- Task objective
Find every line in the data that contains the word "workflow". Return each of those lines.

- Extracted information
*** Block opens ***
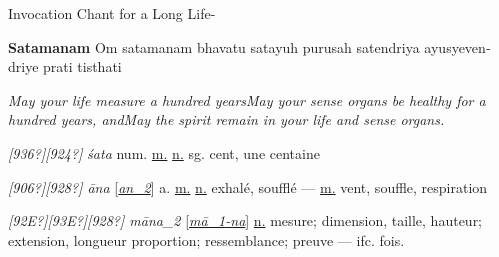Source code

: \documentclass[12pt,twoside]{article}
\begin{document}
{
Invocation Chant for a Long Life{}-}

{\centering
\foreignlanguage{english}{\textbf{Satamanam}}\foreignlanguage{english}{\newline
\newline
Om satamanam bhavatu satayuh\newline
purusah satendriya\newline
ayusyevendriye prati tisthati}
\par}

{
 \textit{May your life measure a hundred
years\newline May your sense organs be healthy for a hundred years,
and\newline May the spirit remain in your life and sense organs.}}


\bigskip

\textit{[936?][924?] }\textit{\'sata} num.
\href{http://sanskrit.inria.fr/cgi-bin/sktdeclin?q="sata;g=Mas;r=}{m.}
\href{http://sanskrit.inria.fr/cgi-bin/sktdeclin?q="sata;g=Neu;r=}{n.}
sg. cent, une centaine


\bigskip

\textit{[906?][928?] \=ana}
[\href{http://sanskrit.inria.fr/DICO/2.html#anf2}{\textit{an\_2}}] a.
\href{http://sanskrit.inria.fr/cgi-bin/sktdeclin?q=aana;g=Mas;r=}{m.}
\href{http://sanskrit.inria.fr/cgi-bin/sktdeclin?q=aana;g=Neu;r=}{n.}
exhal\'e, souffl\'e {---}
\href{http://sanskrit.inria.fr/cgi-bin/sktdeclin?q=aana;g=Mas;r=}{m.}
vent, souffle, respiration


\bigskip

\textit{[92E?][93E?][928?] m\=ana\_2}
[\href{http://sanskrit.inria.fr/DICO/50.html#maaf1}{\textit{m\=a\_1}}\href{http://sanskrit.inria.fr/DICO/34.html#-na}{\textit{{}-na}}]
\href{http://sanskrit.inria.fr/cgi-bin/sktdeclin?q=maana#2;g=Neu;r=}{n.}
mesure; dimension, taille, hauteur; extension, longueur {\textbar}
proportion; ressemblance; preuve {---} ifc. fois.


\bigskip
\end{document}
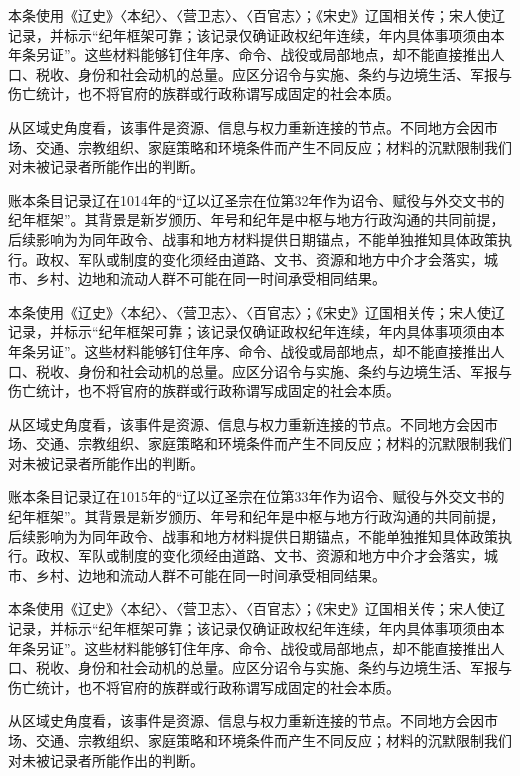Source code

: 本条使用《辽史》〈本纪〉、〈营卫志〉、〈百官志〉；《宋史》辽国相关传；宋人使辽记录，并标示“纪年框架可靠；该记录仅确证政权纪年连续，年内具体事项须由本年条另证”。这些材料能够钉住年序、命令、战役或局部地点，却不能直接推出人口、税收、身份和社会动机的总量。应区分诏令与实施、条约与边境生活、军报与伤亡统计，也不将官府的族群或行政称谓写成固定的社会本质。

从区域史角度看，该事件是资源、信息与权力重新连接的节点。不同地方会因市场、交通、宗教组织、家庭策略和环境条件而产生不同反应；材料的沉默限制我们对未被记录者所能作出的判断。

账本条目记录辽在1014年的“辽以辽圣宗在位第32年作为诏令、赋役与外交文书的纪年框架”。其背景是新岁颁历、年号和纪年是中枢与地方行政沟通的共同前提，后续影响为为同年政令、战事和地方材料提供日期锚点，不能单独推知具体政策执行。政权、军队或制度的变化须经由道路、文书、资源和地方中介才会落实，城市、乡村、边地和流动人群不可能在同一时间承受相同结果。

本条使用《辽史》〈本纪〉、〈营卫志〉、〈百官志〉；《宋史》辽国相关传；宋人使辽记录，并标示“纪年框架可靠；该记录仅确证政权纪年连续，年内具体事项须由本年条另证”。这些材料能够钉住年序、命令、战役或局部地点，却不能直接推出人口、税收、身份和社会动机的总量。应区分诏令与实施、条约与边境生活、军报与伤亡统计，也不将官府的族群或行政称谓写成固定的社会本质。

从区域史角度看，该事件是资源、信息与权力重新连接的节点。不同地方会因市场、交通、宗教组织、家庭策略和环境条件而产生不同反应；材料的沉默限制我们对未被记录者所能作出的判断。

账本条目记录辽在1015年的“辽以辽圣宗在位第33年作为诏令、赋役与外交文书的纪年框架”。其背景是新岁颁历、年号和纪年是中枢与地方行政沟通的共同前提，后续影响为为同年政令、战事和地方材料提供日期锚点，不能单独推知具体政策执行。政权、军队或制度的变化须经由道路、文书、资源和地方中介才会落实，城市、乡村、边地和流动人群不可能在同一时间承受相同结果。

本条使用《辽史》〈本纪〉、〈营卫志〉、〈百官志〉；《宋史》辽国相关传；宋人使辽记录，并标示“纪年框架可靠；该记录仅确证政权纪年连续，年内具体事项须由本年条另证”。这些材料能够钉住年序、命令、战役或局部地点，却不能直接推出人口、税收、身份和社会动机的总量。应区分诏令与实施、条约与边境生活、军报与伤亡统计，也不将官府的族群或行政称谓写成固定的社会本质。

从区域史角度看，该事件是资源、信息与权力重新连接的节点。不同地方会因市场、交通、宗教组织、家庭策略和环境条件而产生不同反应；材料的沉默限制我们对未被记录者所能作出的判断。

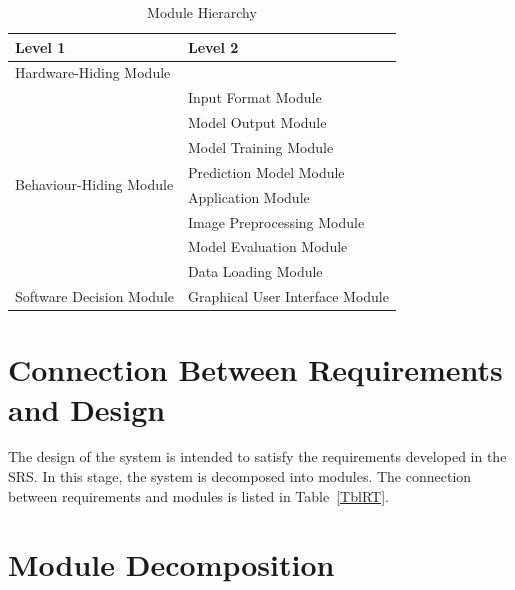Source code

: \documentclass[12pt, titlepage]{article}
\begin{document}
\begin{table}[h!]
\centering
\begin{tabular}{p{} p{}}
\toprule
\textbf{Level 1} & \textbf{Level 2}\\
\midrule

{Hardware-Hiding Module} & ~ \\
\midrule

\multirow{8}{0.3\textwidth}{Behaviour-Hiding Module} &
Input Format Module\\
& Model Output Module\\
& Model Training Module\\
& Prediction Model Module\\
& Application Module\\
& Image Preprocessing Module\\
& Model Evaluation Module\\
& Data Loading Module\\
\midrule

\multirow{1}{0.3\textwidth}{Software Decision Module}&
Graphical User Interface Module\\
\bottomrule

\end{tabular}
\caption{Module Hierarchy}
\label{TblMH}
\end{table}

\section{Connection Between Requirements and Design} \label{SecConnection}

The design of the system is intended to satisfy the requirements developed in
the SRS. In this stage, the system is decomposed into modules. The connection
between requirements and modules is listed in Table~\ref{TblRT}.


\section{Module Decomposition} \label{SecMD}
\end{document}
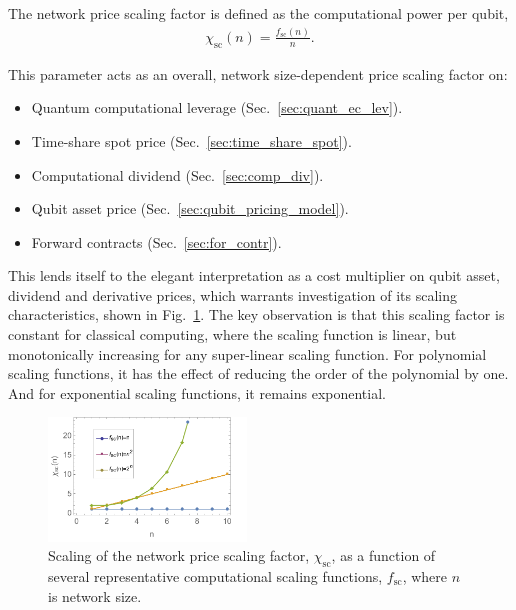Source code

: \begin{definition}\label{def:NPSF}
The network price scaling factor is defined as the computational power per qubit,
\begin{align}
\chi_\text{sc}(n) = \frac{f_\text{sc}(n)}{n}.
\end{align}
\end{definition}

This parameter acts as an overall, network size-dependent price scaling factor on:
\begin{itemize}
\item Quantum computational leverage (Sec.~\ref{sec:quant_ec_lev}).
\item Time-share spot price (Sec.~\ref{sec:time_share_spot}).
\item Computational dividend (Sec.~\ref{sec:comp_div}).
\item Qubit asset price (Sec.~\ref{sec:qubit_pricing_model}).
\item Forward contracts (Sec.~\ref{sec:for_contr}).
\end{itemize}

This lends itself to the elegant interpretation as a cost multiplier on qubit asset, dividend and derivative prices, which warrants investigation of its scaling characteristics, shown in Fig.~\ref{fig:NPSF}. The key observation is that this scaling factor is constant for classical computing, where the scaling function is linear, but monotonically increasing for any super-linear scaling function. For polynomial scaling functions, it has the effect of reducing the order of the polynomial by one. And for exponential scaling functions, it remains exponential.

\begin{figure}[htb!]
	\includegraphics[width=0.47\textwidth]{network_price_scaling_factor}
	\caption{Scaling of the network price scaling factor, $\chi_\text{sc}$, as a function of several representative computational scaling functions, $f_\text{sc}$, where $n$ is network size.} \label{fig:NPSF}
\end{figure}

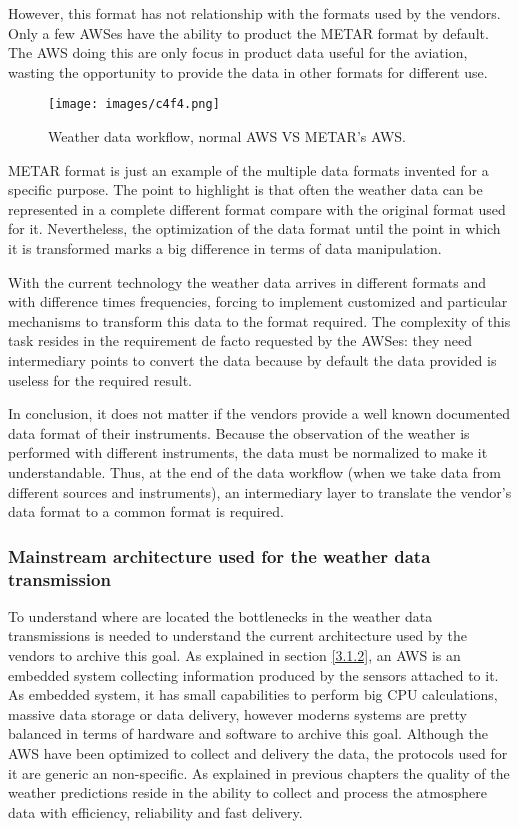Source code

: However, this format has not relationship with the formats used by the vendors. Only a few \gls{AWS}es have the ability to product the \gls{METAR} format by default. The \gls{AWS} doing this are only focus in product data useful for the aviation, wasting the opportunity to provide the data in other formats for different use.

\begin{figure}[H]
\centerline{\texttt{[image: images/c4f4.png]}}
\caption{Weather data workflow, normal AWS VS METAR's AWS.}
\end{figure}

\gls{METAR} format is just an example of the multiple data formats invented for a specific purpose. The point to highlight is that often the weather data can be represented in a complete different format compare with the original format used for it. Nevertheless, the optimization of the data format until the point in which it is transformed marks a big difference in terms of data manipulation.

With the current technology the weather data arrives in different formats and with difference times frequencies, forcing to implement customized and particular mechanisms to transform this data to the format required. The complexity of this task resides in the requirement de facto requested by the \gls{AWS}es: they need intermediary points to convert the data because by default the data provided is useless for the required result.

In conclusion, it does not matter if the vendors provide a well known documented data format of their instruments. Because the observation of the weather is performed with different instruments, the data must be normalized to make it understandable.
Thus, at the end of the data workflow (when we take data from different sources and instruments), an intermediary layer to translate the vendor's data format to a common format is required.

\subsubsection{Mainstream architecture used for the weather data transmission}

To understand where are located the bottlenecks in the weather data transmissions is needed to understand the current architecture used by the vendors to archive this goal. As explained in section \ref{3.1.2}, an \gls{AWS} is an embedded system collecting information produced by the sensors attached to it. As embedded system, it has small capabilities to perform big CPU calculations, massive data storage or data delivery, however moderns systems are pretty balanced in terms of hardware and software to archive this goal. Although the \gls{AWS} have been optimized to collect and delivery the data, the protocols used for it are generic an non-specific. As explained in previous chapters the quality of the weather predictions reside in the ability to collect and process the atmosphere data with efficiency, reliability and fast delivery.


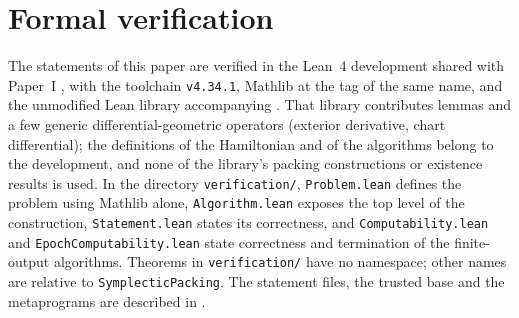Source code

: \section{Formal verification}\label{p2:sec-ver}
\begingroup\sloppy

The statements of this paper are verified in the Lean~4 development shared with Paper~I \cite{LeanRepo,Lean4}, with the
toolchain \texttt{v4.34.1}, Mathlib \cite{Mathlib2020} at the tag of the same name, and the unmodified Lean library
accompanying \cite{OpenAI2026}. That library contributes lemmas and a few generic differential-geometric operators
(exterior derivative, chart differential); the definitions of the Hamiltonian and of the algorithms belong to the
development, and none of the library's packing constructions or existence results is used. In the directory
\texttt{verification/}, \texttt{Problem.lean} defines the problem using Mathlib alone, \texttt{Algorithm.lean} exposes
the top level of the construction, \texttt{Statement.lean} states its correctness, and \texttt{Computability.lean} and
\texttt{EpochComputability.lean} state correctness and termination of the finite-output algorithms. Theorems in \texttt{verification/} have no
namespace; other names are relative to \texttt{SymplecticPacking}. The statement files, the trusted base and the
metaprograms are described in .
*** Block closes ***
- Exercise response
\caption{Weather data workflow, normal AWS VS METAR's AWS.}
Thus, at the end of the data workflow (when we take data from different sources and instruments), an intermediary layer to translate the vendor's data format to a common format is required.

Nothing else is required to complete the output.